Weathering, a health condition first written about by Dr. Arline Geronimus in her report in 1992 connected stress and Black infant mortality with a theory that describes the weathering of Black women’s bodies as a result of the repeated exposure to racism, discrimination, and negative treatment. Weathering is not a condition for all women but one that would require equitable care than equal treatment.

 

Everybody’s body changes during pregnancy and they feel uncomfortable…But if you add on top of that poverty, [systemic racism], [and] that even to get to your office this morning this client had to go through a Mount Everest

 

Brookings, a non-profit for public policy organization, found that a Black woman with an advanced degree is more likely to lose her baby than a white woman with an eighth-grade education.
“Health is more than just the absence of disease, it’s actually having access to all the resources that you need to be your best. To be able to perform optimally,” said Wilson-Mitchell.
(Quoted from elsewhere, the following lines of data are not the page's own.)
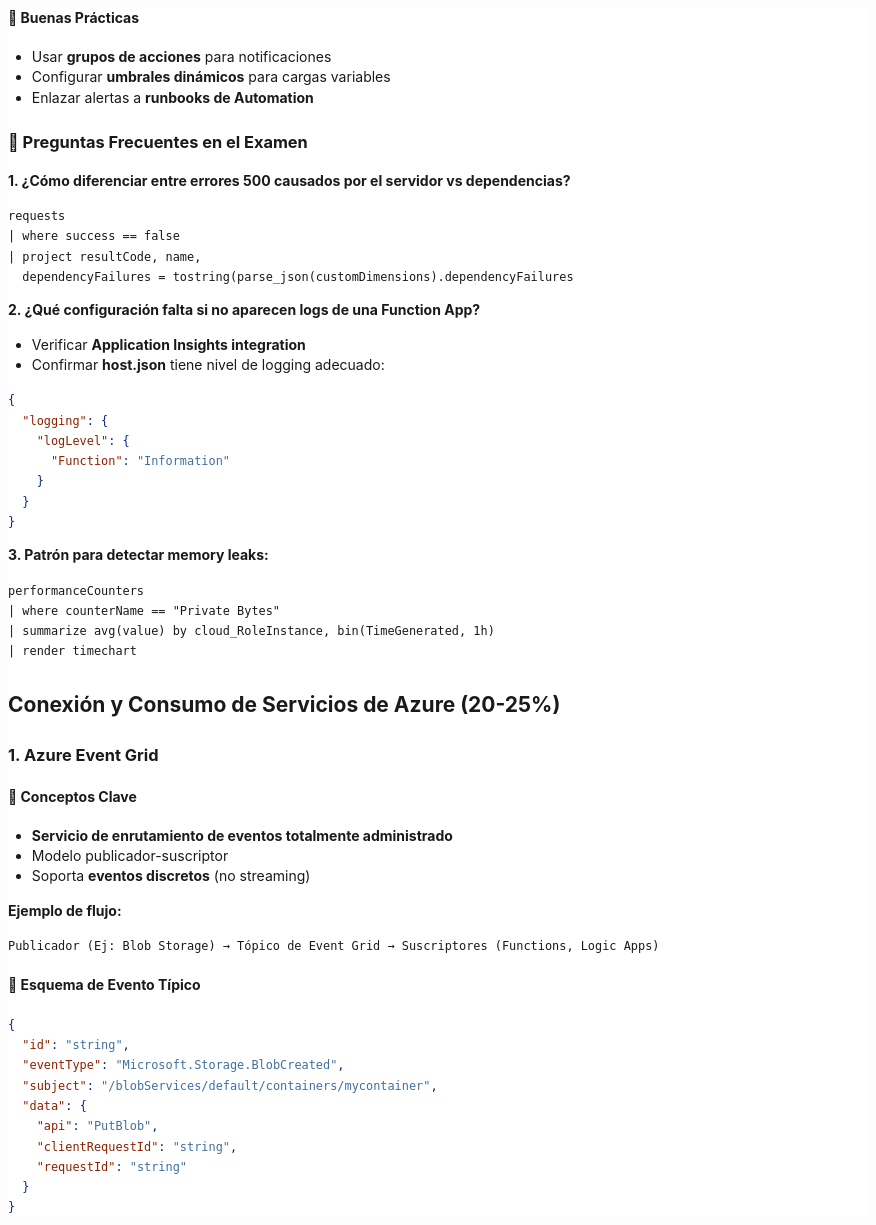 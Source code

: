 #### **🔹 Buenas Prácticas**
- Usar **grupos de acciones** para notificaciones
- Configurar **umbrales dinámicos** para cargas variables
- Enlazar alertas a **runbooks de Automation**

### **📌 Preguntas Frecuentes en el Examen**

**1. ¿Cómo diferenciar entre errores 500 causados por el servidor vs dependencias?**
```kusto
requests
| where success == false
| project resultCode, name, 
  dependencyFailures = tostring(parse_json(customDimensions).dependencyFailures
```

**2. ¿Qué configuración falta si no aparecen logs de una Function App?**
- Verificar **Application Insights integration**
- Confirmar **host.json** tiene nivel de logging adecuado:
```json
{
  "logging": {
    "logLevel": {
      "Function": "Information"
    }
  }
}
```

**3. Patrón para detectar memory leaks:**
```kusto
performanceCounters
| where counterName == "Private Bytes"
| summarize avg(value) by cloud_RoleInstance, bin(TimeGenerated, 1h)
| render timechart
```
## **Conexión y Consumo de Servicios de Azure (20-25%)**

### **1. Azure Event Grid**

#### **🔹 Conceptos Clave**
- **Servicio de enrutamiento de eventos totalmente administrado**
- Modelo publicador-suscriptor
- Soporta **eventos discretos** (no streaming)

**Ejemplo de flujo:**
```
Publicador (Ej: Blob Storage) → Tópico de Event Grid → Suscriptores (Functions, Logic Apps)
```

#### **🔹 Esquema de Evento Típico**
```json
{
  "id": "string",
  "eventType": "Microsoft.Storage.BlobCreated",
  "subject": "/blobServices/default/containers/mycontainer",
  "data": {
    "api": "PutBlob",
    "clientRequestId": "string",
    "requestId": "string"
  }
}
```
The importance of access to healthcare and the consequences when it’s inaccessible is what Ryerson nursing students learn in the culmination of their third year. The first semester is dedicated to the introduction of community health, and the second semester is where students apply their knowledge in subjects such as maternal child health and mental health.

Corinne Hart, associate professor and head of the nursing theory and practice courses describes the curriculum as critical theory to lead students to think in a social justice perspective about health and their roles as nurses. “Part of what they’re doing there too is looking at issues of social justice and equity and how come some people have access to health and other people don’t.”

Students have a photo assignment where they take a photo of something that represents a community health inequity and write a paper on how nurses can be part of the solution. “All of the things that make people vulnerable is what we spend a year looking at,” said Hart.

Some students get placements in low-income marginalized communities and have to apply and use theory from class in action. Students are encouraged not to just accept what they’re seeing but unpack it and think about why it is, said Hart.  

Changing the language used with patients, self-reflection about bias, and listening to patients and their underlying messages are strategies Hart thinks healthcare professionals can apply in their offices. “So that they’re not stereotyping or stigmatizing or setting people up for failure.”

“They’re not trying to be difficult, they’re trying to cope with the stressors of living in this world…” said Wilson-Mitchell. “All of the family stressors that we go through during pregnancy and they may be going through it in a unique way because of the intersectionality of the oppression.”